Business and property insurance seems equally as hard to come by in the cannabis industry, where people’s livelihoods often remain unguarded by natural disasters, whether that be wildfires or heat domes in the Pacific Northwest, a 6.4 magnitude earthquake in the Emerald Triangle, a winter storm in Texas, or hurricanes that repeatedly ravage the southeastern U.S. and its territories.
More recently, flooding was the culprit of business setbacks earlier this month in California. Specifically for Los Angeles-based Jungle Boys, a vertically integrated collective of legacy cannabis operators, the weight of rainwater led to a partial roof collapse at its cultivation facility.
“2023 started off with a punch to the stomach but you can’t keep an old dog down. A few days of around the clock work, and we will have this grow back up,” Jungle Boys posted on Instagram with a photo of the roof and video of the flooding. Followers inquired about an insurance claim, but Jungle Boys responded, “Nah, we won’t sit and wait for insurance. We will fix it ourselves and get everyone back to work.”
The severe weather events in California—to which Gov. Gavin Newsom attributed 21 deaths—also led to an emergency declaration from President Joe Biden, who authorized the Federal Emergency Management Agency (FEMA) to coordinate disaster relief efforts. But the governor’s Office of Emergency Services encouraged those impacted to file insurance claims before applying for FEMA assistance.
In the cannabis space, insurance options often are confusing and costly, CBT digital editors Eric Sandy and Melissa Schiller reported in our June 2018 issue, which included a survey of licensed growers who were paying monthly premiums that ranged from $793 to $15,000 at the time.
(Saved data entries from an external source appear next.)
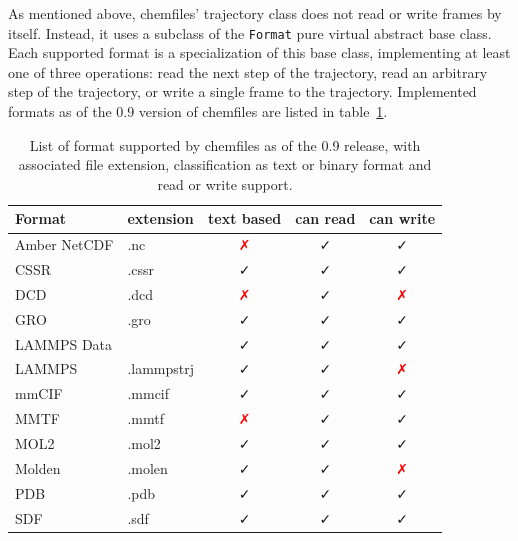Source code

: \documentclass[thesis]{subfiles}
\begin{document}
As mentioned above, chemfiles' trajectory class does not read or write frames by
itself. Instead, it uses a subclass of the \texttt{Format} pure virtual
abstract base class. Each supported format is a specialization of this base
class, implementing at least one of three operations: read the next step of the
trajectory, read an arbitrary step of the trajectory, or write a single frame to
the trajectory. Implemented formats as of the 0.9 version of chemfiles are
listed in table~\ref{tab:chemfiles:formats}.

\begin{table}[ht]
    \centering
    \caption{List of format supported by chemfiles as of the 0.9 release, with
    associated file extension, classification as text or binary format and
    read or write support.}
    \label{tab:chemfiles:formats}
    \def\nope{\textcolor{red}{✗}}
    \def\yep{\textcolor{webgreen}{✓}}
    \begin{tabular}{l l c c c}
        \toprule
        Format                         & extension & text based & can read & can write \\
        \midrule
        Amber NetCDF\cite{AmberNetCDF} & .nc       & \nope      &  \yep    & \yep   \\
        CSSR                           & .cssr     & \yep       &  \yep    & \yep   \\
        DCD                            & .dcd      & \nope      &  \yep    & \nope  \\
        GRO                            & .gro      & \yep       &  \yep    & \yep   \\
        LAMMPS Data                    &           & \yep       &  \yep    & \yep   \\
        LAMMPS                         &.lammpstrj & \yep       &  \yep    & \nope  \\
        mmCIF\cite{Bourne1997}         & .mmcif    & \yep       &  \yep    & \yep   \\
        MMTF\cite{Bradley2017}         & .mmtf     & \nope      &  \yep    & \yep   \\
        MOL2                           & .mol2     & \yep       &  \yep    & \yep   \\
        Molden                         & .molen    & \yep       &  \yep    & \nope  \\
        PDB\cite{Berman2003}           & .pdb      & \yep       &  \yep    & \yep   \\
        SDF                            & .sdf      & \yep       &  \yep    & \yep   \\

\end{tabular}
\end{table}
\end{document}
And much like access to safe banking, the federal government hasn’t provided much clarity. In March 2021, Rep. Nydia Velazquez, D-N.Y., and Sen. Bob Menendez, D-N.J., introduced the Clarifying Law Around Insurance of Marijuana (CLAIM) Act, which aimed to “provide a safe harbor from penalties or other adverse agency action for insurance companies that provide services to cannabis-related legitimate businesses in jurisdictions where such activity is legal.”
But that reform effort, like many others, remains in limbo as politics continue to collide with policy in Washington during a time of economic headwinds—and natural disasters—for cannabis operators who far too often are left making the best of the cards they’re dealt. Many traditional insurance services are absent from the industry.